Three-dimensional frost heave evaluation based on practical Takashi's equation

- We propose a practical method to expand 1D frost heave model to 3D successfully.
- We compare the stress values between experiment and 3D simulation.
- We demonstrate this practical method by comparisons with experiments.
- We explain the physical meaning of this expansion method.

Frost heave is the main cause of damage to structures in cold regions. To predict frost heave, various researches have been conducted, including evaluation of its theoretical mechanism, derivation of practical estimation equations, and large-scale experiments. Most of the currently available practical prediction methods are derived for one-dimensional frost heave and a large amount of valuable experimental data have been accumulated. However, one-dimensional analysis might not provide adequate information regarding complicated engineering situations. Therefore, three-dimensional frost heave analysis is required urgently. While planning to extend the original one-dimensional practical equations to three-dimensional space, the first issue encountered is how to deal with frost heave distribution. To solve this issue, authors have proposed a simple but effective method to allocate frost heave ratio to multiple dimensions. In this study, the practical Takashi's equation, derived from numerous one-dimensional indoor frost heave tests, is adopted as the theoretical foundation for frost heave estimation. This equation can predict the frost heave ratio in the freezing direction based on the freezing rate and constraining stress in the freezing direction. To obtain these two factors, we combine thermal and mechanical analyses by using a finite element method.
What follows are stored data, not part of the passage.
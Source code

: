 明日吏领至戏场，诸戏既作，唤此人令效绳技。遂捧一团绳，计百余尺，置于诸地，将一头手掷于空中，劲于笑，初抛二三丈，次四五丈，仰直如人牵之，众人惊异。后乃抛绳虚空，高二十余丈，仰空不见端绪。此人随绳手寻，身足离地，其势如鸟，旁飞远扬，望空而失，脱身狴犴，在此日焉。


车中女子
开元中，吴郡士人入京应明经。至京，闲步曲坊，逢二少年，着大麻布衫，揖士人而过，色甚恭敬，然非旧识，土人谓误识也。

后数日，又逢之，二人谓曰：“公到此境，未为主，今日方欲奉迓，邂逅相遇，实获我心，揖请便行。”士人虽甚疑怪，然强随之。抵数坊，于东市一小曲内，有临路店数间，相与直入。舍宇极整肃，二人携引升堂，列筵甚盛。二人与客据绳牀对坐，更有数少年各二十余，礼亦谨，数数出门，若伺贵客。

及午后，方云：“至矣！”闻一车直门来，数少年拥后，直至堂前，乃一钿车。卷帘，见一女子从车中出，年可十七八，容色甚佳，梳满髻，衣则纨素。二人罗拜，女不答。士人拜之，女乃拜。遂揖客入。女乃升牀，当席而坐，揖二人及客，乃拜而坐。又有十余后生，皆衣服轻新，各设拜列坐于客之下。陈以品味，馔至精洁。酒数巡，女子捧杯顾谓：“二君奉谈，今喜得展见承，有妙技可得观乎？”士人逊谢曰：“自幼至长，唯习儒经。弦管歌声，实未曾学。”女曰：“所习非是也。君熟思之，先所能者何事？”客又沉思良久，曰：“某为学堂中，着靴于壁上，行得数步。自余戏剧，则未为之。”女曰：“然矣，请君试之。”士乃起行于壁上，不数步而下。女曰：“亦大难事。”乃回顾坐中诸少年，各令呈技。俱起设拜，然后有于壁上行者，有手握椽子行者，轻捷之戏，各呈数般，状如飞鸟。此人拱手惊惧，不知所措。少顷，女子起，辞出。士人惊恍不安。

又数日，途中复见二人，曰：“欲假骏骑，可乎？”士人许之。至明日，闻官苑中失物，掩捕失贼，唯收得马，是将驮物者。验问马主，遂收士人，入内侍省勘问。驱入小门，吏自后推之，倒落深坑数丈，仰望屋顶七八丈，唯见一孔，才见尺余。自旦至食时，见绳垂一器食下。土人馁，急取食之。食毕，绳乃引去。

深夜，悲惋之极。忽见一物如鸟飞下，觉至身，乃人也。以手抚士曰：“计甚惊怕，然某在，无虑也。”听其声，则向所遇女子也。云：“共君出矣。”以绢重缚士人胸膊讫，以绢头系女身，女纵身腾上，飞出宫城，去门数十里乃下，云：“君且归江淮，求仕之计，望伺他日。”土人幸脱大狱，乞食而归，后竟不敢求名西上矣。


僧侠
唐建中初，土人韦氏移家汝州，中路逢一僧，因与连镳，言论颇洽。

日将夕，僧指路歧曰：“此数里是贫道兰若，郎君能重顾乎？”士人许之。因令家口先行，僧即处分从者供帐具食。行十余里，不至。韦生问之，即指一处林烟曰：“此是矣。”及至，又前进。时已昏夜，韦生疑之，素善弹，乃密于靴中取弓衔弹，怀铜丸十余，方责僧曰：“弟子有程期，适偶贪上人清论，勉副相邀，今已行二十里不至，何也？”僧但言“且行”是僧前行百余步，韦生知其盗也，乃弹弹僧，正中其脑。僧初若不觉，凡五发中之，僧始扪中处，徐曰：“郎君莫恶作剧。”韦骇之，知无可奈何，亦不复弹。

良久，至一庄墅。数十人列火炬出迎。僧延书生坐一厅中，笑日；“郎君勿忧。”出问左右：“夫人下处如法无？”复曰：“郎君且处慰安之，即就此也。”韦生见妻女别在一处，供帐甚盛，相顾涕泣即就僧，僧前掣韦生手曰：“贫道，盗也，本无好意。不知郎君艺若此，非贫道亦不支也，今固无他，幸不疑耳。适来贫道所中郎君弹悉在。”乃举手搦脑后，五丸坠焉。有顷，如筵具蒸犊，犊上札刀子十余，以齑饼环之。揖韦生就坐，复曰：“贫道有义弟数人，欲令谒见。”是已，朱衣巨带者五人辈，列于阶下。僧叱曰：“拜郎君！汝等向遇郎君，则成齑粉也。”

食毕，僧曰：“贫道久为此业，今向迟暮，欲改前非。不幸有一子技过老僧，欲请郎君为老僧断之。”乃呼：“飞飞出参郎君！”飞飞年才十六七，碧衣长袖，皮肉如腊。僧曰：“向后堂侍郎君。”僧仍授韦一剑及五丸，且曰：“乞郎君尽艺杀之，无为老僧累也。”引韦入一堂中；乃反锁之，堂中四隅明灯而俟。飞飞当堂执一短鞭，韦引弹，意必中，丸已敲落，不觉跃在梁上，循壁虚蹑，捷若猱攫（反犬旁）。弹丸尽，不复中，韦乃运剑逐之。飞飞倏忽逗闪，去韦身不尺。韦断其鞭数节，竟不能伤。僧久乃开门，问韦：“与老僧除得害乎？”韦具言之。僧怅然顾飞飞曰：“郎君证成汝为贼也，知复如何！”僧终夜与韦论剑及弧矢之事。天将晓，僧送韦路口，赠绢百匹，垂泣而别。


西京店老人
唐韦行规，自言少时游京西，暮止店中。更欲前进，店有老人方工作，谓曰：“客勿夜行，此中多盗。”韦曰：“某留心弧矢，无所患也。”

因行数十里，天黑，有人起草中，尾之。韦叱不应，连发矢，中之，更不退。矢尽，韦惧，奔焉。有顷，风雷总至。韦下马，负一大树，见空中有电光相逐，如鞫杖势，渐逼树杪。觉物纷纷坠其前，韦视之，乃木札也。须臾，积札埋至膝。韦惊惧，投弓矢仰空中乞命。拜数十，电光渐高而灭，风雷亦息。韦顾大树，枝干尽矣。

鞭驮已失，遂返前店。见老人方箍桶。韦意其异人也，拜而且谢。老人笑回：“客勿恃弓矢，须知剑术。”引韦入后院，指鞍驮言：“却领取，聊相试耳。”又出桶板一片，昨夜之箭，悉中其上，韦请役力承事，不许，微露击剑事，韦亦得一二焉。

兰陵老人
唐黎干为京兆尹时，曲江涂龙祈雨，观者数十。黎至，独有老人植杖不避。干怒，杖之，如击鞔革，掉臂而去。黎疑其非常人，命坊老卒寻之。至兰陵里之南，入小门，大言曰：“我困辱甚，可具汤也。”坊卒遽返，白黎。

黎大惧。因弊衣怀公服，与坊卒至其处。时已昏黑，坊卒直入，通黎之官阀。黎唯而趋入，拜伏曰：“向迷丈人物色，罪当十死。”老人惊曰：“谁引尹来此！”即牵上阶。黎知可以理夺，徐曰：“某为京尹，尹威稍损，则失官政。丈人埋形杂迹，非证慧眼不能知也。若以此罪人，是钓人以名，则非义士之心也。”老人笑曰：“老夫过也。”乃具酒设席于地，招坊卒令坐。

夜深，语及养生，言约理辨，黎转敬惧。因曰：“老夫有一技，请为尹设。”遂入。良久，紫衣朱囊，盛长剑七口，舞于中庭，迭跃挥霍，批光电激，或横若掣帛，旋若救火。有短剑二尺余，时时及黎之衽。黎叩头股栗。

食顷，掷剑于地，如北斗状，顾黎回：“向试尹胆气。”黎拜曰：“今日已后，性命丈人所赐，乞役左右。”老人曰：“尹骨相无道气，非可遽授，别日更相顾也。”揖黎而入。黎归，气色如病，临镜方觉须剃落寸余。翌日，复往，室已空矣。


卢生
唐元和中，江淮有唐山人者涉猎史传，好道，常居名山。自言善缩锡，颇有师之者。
In addition, with regard to the frost heave distribution in frozen soil, an anisotropic parameter β is proposed to distribute the frost heave ratio in the freezing direction and its transverse directions. By adjusting the value of this parameter, a numerical simulation can be made to reflect the actual situation well. Based on this assumed parameter, an indoor frost heave test is performed and an assumed example is considered and discussed. The applicability of the proposed method in three-dimensional space is demonstrated, and the physical meaning of the anisotropic parameter is discussed. This method can extend the applicability of most one-dimensional practical methods for evaluating frost heave in three-dimensional space.